[Task statement]: Do any lines in the data below contain "进行初始化"? If so, copy every one of them.

[Data provided]:
+ + +

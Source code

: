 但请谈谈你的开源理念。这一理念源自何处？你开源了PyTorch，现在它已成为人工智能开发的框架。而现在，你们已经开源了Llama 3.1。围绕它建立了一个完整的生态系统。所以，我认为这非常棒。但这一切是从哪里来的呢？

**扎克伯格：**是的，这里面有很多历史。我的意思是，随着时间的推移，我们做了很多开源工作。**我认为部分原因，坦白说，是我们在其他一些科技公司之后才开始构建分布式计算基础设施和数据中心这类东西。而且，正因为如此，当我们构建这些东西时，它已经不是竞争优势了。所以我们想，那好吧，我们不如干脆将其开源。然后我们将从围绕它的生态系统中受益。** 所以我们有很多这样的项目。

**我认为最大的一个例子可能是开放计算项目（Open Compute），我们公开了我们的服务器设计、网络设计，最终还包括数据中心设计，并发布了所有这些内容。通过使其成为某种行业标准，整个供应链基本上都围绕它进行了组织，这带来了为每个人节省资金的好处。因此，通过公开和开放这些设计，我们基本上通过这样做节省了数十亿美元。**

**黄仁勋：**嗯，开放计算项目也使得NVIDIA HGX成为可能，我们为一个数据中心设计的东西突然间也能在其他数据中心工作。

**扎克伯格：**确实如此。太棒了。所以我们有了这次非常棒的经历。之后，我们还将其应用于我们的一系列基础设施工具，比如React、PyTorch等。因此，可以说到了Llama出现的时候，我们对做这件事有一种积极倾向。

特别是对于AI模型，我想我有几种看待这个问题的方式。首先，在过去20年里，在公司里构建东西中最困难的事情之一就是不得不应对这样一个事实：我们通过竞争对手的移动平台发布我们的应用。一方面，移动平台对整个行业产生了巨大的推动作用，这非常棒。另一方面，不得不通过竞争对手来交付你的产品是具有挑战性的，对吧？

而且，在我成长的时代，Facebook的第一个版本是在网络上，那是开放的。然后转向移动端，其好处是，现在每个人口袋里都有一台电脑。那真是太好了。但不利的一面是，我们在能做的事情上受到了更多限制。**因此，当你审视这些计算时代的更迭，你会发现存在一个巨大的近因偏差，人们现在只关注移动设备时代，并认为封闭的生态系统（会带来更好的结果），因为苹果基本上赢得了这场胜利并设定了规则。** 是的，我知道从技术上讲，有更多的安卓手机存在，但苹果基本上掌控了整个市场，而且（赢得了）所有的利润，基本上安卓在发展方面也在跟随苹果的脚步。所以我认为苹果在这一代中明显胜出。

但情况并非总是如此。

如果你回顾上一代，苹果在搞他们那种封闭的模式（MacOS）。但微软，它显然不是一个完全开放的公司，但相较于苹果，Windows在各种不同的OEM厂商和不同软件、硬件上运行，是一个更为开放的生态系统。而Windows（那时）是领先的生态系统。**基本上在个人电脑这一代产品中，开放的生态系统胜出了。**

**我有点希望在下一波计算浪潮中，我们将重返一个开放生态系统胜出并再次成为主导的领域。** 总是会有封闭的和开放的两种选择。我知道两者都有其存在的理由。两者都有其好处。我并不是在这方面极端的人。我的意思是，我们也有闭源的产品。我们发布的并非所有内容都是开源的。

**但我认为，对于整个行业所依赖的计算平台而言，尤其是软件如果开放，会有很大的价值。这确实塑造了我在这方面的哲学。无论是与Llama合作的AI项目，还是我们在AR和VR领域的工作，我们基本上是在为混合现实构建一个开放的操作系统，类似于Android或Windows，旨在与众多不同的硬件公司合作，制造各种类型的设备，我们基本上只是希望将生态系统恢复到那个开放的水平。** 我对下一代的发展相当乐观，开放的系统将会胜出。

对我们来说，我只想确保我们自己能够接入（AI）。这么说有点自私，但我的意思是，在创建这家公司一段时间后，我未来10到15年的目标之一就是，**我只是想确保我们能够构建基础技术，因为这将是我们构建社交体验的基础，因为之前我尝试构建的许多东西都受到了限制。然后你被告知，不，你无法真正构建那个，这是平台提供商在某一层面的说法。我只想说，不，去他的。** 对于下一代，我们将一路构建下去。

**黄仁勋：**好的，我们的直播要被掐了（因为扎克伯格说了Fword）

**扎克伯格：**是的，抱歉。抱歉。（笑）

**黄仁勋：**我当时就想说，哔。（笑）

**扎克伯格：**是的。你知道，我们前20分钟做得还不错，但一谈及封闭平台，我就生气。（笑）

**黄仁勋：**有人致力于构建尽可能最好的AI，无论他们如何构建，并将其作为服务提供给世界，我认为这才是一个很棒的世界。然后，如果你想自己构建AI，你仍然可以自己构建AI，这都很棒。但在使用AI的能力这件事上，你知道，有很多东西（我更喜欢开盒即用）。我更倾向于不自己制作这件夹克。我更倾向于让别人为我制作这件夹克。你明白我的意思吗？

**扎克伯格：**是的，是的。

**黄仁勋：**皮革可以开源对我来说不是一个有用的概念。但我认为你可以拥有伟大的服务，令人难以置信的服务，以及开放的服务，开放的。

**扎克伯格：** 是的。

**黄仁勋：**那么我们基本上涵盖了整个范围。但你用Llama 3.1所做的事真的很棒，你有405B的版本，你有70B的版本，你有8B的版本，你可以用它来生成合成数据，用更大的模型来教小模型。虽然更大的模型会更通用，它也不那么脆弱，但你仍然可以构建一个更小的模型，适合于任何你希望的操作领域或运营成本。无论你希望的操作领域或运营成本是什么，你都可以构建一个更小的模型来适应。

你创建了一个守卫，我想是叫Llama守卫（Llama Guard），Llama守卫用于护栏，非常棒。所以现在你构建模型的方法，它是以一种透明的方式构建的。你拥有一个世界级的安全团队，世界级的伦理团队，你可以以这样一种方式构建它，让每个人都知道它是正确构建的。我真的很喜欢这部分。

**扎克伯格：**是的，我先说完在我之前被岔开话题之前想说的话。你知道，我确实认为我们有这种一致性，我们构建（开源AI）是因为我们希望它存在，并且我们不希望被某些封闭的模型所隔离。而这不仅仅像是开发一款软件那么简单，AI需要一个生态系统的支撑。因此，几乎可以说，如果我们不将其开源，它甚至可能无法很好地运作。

+ + +

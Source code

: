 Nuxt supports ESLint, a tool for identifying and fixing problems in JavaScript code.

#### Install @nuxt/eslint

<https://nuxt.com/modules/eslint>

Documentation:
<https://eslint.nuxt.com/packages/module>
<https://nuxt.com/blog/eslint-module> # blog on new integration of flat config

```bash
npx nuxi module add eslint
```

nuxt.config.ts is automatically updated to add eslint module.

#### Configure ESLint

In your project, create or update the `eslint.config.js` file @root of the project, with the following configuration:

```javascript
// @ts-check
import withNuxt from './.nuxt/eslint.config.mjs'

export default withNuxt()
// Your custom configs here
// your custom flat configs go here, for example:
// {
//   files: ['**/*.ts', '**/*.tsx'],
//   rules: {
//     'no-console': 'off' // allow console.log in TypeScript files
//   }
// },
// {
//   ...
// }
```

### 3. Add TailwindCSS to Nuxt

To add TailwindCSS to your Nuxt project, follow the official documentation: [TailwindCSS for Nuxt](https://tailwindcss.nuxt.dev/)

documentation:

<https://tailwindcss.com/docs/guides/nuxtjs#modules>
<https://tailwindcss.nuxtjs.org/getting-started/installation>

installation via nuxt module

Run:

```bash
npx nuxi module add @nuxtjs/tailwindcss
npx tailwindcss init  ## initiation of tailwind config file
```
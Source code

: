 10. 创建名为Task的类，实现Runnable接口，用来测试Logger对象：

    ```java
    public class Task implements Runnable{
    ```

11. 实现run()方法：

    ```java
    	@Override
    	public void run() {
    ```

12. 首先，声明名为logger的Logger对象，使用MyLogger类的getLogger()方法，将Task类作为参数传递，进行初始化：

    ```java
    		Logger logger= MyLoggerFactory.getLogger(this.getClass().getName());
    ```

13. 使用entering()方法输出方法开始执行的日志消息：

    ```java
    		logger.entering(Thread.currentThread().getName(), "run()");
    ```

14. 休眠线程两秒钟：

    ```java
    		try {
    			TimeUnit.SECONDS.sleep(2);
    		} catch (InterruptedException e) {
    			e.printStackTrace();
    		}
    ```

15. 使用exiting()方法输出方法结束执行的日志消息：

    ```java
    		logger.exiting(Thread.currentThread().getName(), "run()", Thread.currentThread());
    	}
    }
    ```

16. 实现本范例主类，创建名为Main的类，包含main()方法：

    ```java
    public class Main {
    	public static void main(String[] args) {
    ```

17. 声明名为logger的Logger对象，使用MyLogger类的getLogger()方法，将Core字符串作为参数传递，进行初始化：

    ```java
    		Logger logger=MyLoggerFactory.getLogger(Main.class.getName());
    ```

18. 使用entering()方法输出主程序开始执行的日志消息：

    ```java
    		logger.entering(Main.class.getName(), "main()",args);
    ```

+ + +

[Your response]:
12. 首先，声明名为logger的Logger对象，使用MyLogger类的getLogger()方法，将Task类作为参数传递，进行初始化：
17. 声明名为logger的Logger对象，使用MyLogger类的getLogger()方法，将Core字符串作为参数传递，进行初始化：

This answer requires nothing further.